PROBLEM DETAILS:
Pick the lines holding the string "cette" out of the records and copy them.

---*---

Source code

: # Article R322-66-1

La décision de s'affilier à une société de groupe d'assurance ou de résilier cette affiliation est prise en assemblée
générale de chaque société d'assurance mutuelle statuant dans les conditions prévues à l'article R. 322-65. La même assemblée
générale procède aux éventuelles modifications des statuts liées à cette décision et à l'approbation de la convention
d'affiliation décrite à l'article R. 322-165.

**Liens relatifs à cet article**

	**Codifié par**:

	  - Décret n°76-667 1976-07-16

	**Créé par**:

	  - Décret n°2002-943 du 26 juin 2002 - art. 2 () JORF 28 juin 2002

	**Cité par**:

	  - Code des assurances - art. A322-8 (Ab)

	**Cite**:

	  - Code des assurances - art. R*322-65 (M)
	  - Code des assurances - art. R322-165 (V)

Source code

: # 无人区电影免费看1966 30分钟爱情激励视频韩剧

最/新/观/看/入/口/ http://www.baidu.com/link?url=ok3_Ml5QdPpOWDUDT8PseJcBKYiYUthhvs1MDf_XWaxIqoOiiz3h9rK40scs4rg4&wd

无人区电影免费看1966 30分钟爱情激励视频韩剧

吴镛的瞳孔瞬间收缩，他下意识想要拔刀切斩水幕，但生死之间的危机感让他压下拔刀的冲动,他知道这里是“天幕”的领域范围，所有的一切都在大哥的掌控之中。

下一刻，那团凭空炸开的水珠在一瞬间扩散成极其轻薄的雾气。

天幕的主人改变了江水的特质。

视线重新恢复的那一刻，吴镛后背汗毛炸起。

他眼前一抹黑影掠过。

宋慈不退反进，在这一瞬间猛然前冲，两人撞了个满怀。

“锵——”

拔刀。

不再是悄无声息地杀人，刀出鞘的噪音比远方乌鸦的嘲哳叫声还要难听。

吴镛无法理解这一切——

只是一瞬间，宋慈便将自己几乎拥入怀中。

---*---

RESULT BELOW:
La décision de s'affilier à une société de groupe d'assurance ou de résilier cette affiliation est prise en assemblée
générale procède aux éventuelles modifications des statuts liées à cette décision et à l'approbation de la convention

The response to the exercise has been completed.